Are you referring to digital products or physical ones? Two completely different ballgames as far as putting a plan together for.

If you're going the digital route, there is so much more garbage (in the form of self help, marketing, finance, sex help, etc.) than clickbank could ever hope to measure up to, so if you're looking to make a "helpful" ebook product, you should prepare for a lot of marketing efforts to get your sales off the ground.

The DP'ers found amazon a long time ago, lol!

thanks for the info. No, not a digital product. I have some physical products I'm creating and haven't found much competition for.

Does their search function rely on ratings mostly, or keywords?
 
thanks for the info. No, not a digital product. I have some physical products I'm creating and haven't found much competition for.

Does their search function rely on ratings mostly, or keywords?

If you're using a physical product you have more options; since you can direct customers to the page from other traffic sources.

If you're relying on Amazon's search function, then you'll likely have to deal with their product rating system, unless you want to have the cheapest product in your category and relying on people looking for "price lowest to highest." Remember that amazons default perameter is to list products by most popular to least popular and the majority of those products are popular because of the positive customer reviews.
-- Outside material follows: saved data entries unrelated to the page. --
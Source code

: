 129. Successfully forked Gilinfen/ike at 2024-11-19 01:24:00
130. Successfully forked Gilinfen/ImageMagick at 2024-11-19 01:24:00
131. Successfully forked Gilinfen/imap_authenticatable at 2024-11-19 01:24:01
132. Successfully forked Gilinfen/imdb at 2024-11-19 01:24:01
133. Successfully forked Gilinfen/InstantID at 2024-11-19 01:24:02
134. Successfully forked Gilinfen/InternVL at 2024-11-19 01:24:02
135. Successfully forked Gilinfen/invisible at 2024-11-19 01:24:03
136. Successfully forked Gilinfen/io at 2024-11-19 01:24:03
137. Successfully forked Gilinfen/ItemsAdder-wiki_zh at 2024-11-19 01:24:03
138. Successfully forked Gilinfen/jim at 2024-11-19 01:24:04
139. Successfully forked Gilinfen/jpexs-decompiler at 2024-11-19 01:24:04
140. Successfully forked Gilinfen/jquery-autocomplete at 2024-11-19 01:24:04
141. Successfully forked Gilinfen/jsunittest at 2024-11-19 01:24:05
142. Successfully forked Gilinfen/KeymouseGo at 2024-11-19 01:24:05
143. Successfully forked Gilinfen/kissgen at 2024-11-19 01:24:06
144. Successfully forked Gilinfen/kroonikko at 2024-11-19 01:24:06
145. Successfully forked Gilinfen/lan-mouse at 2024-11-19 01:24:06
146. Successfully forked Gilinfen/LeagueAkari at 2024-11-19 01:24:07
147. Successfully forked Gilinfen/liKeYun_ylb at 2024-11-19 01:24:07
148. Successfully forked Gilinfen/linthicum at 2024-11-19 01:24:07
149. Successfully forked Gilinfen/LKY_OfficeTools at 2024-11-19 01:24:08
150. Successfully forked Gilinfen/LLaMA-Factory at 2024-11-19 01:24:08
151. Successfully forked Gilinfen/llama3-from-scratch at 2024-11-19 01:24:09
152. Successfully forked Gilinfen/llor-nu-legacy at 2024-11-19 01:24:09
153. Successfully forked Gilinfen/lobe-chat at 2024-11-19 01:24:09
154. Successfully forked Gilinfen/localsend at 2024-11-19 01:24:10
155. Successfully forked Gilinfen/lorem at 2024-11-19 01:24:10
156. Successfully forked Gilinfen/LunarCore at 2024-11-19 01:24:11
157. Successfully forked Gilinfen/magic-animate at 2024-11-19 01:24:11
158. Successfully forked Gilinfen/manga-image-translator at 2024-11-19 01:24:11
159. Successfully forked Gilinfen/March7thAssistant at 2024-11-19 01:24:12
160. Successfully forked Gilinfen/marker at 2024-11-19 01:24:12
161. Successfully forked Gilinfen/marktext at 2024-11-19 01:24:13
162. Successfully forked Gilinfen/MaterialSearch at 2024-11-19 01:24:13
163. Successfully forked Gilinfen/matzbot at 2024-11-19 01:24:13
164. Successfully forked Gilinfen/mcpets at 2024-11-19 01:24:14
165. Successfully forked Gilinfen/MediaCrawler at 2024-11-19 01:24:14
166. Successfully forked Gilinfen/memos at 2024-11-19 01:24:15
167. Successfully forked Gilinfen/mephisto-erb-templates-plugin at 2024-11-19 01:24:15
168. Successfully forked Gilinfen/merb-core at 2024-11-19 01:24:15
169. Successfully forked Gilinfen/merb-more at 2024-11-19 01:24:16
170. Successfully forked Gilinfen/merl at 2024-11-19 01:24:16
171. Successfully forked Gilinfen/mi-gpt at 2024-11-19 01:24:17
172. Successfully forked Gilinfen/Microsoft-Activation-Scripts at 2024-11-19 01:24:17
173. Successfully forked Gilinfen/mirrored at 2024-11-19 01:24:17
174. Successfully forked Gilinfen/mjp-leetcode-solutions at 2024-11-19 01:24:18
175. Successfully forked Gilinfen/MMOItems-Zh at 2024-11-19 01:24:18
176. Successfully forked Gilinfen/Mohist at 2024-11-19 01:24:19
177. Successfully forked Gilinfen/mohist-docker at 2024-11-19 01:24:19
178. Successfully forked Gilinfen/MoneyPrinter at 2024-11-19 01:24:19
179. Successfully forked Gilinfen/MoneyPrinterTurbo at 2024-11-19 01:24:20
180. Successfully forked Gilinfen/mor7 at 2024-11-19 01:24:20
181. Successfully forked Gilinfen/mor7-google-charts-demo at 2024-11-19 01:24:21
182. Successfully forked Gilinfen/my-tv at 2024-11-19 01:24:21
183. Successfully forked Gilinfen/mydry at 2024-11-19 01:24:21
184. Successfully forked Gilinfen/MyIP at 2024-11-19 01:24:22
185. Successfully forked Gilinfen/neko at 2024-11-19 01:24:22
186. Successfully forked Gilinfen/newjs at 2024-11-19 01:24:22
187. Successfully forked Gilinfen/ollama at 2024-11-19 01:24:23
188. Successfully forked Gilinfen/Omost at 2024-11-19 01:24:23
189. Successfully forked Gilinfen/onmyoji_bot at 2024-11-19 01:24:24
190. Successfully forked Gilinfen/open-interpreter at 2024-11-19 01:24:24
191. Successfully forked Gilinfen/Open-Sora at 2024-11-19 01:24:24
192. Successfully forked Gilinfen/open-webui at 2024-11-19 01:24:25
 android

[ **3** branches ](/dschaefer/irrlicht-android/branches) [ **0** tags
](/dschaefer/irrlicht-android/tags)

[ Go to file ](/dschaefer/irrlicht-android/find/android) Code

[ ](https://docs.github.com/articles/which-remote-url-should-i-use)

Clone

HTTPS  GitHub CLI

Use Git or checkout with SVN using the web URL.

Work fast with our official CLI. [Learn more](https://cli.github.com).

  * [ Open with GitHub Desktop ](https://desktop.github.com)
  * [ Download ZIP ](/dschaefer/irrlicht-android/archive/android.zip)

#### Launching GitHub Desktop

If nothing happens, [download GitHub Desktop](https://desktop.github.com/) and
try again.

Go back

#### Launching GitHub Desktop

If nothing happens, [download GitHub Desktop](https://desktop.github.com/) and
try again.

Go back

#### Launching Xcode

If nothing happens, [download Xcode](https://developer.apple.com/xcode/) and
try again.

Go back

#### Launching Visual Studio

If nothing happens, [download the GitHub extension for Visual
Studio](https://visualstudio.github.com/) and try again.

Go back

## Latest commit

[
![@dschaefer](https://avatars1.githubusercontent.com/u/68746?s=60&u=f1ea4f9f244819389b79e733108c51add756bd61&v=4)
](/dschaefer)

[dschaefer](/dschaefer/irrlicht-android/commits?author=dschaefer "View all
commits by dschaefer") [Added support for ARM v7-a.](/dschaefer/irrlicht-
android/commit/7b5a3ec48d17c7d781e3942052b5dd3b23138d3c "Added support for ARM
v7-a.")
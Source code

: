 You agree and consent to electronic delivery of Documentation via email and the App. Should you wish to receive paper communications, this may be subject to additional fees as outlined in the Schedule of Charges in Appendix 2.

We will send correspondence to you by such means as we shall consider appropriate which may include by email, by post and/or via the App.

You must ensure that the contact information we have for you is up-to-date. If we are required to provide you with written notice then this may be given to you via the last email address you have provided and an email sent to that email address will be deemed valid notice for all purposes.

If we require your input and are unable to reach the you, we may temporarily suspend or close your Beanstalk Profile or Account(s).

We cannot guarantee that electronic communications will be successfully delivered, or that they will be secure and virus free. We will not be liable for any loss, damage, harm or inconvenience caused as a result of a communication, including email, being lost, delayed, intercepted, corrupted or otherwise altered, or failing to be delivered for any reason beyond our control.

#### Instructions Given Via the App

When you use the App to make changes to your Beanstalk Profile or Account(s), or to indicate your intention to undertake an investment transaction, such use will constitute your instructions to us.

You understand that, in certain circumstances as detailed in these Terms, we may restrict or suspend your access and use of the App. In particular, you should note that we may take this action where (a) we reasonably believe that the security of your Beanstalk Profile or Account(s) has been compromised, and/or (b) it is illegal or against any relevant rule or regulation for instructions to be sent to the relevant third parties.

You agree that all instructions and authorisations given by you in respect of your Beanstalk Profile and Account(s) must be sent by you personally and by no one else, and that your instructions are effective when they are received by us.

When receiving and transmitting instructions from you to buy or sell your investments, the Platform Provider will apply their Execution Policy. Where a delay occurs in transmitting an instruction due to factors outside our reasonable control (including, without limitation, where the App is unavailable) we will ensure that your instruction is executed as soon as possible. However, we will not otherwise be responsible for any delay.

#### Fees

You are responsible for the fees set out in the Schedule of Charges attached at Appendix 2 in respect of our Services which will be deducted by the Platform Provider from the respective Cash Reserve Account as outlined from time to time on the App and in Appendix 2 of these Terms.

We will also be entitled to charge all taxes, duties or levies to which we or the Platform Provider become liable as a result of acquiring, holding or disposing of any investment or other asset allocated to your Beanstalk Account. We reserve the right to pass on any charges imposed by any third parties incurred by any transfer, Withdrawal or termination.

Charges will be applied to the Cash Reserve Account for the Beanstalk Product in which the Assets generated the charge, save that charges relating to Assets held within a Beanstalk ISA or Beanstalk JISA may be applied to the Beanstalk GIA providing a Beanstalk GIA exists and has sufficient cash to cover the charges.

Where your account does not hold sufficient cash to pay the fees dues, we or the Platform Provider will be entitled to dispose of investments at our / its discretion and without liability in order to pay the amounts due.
If you plan on marketing the product externally you can beef up your own rating fairly quickly if the products are evergreen like you're saying. I feel it's more about ratings than keywords, but you'll likely hear people disagreeing on that point.

FYI: A friend and I did a joint venture a year and a half ago -- he was supposed to do the SEO/Advertising, etc. and I was doing the copywriting for the websites we developed to promote the product. Long story short, he fell short with his end and I didn't want to get involved further. The product is still listed on Amazon, has a few sales, couple positive reviews -- but far from ever going anywhere. I would have to spend a lot of time marketing it to get things moving, so yeah, it's not easy or anywhere near hands off.
 
Background - When I had a day job, I convinced the e-commerce store I worked for to list most products on Amazon, too - so I managed roughly 200-300 physical product listings on Amazon at any given time. For a while after quitting, I optimized listings for a number of high-volume Amazon sellers (it got boring fast).

What I noticed:

-You have to optimize your listings for 2 different things - the search engines, and Amazon's internal search engine.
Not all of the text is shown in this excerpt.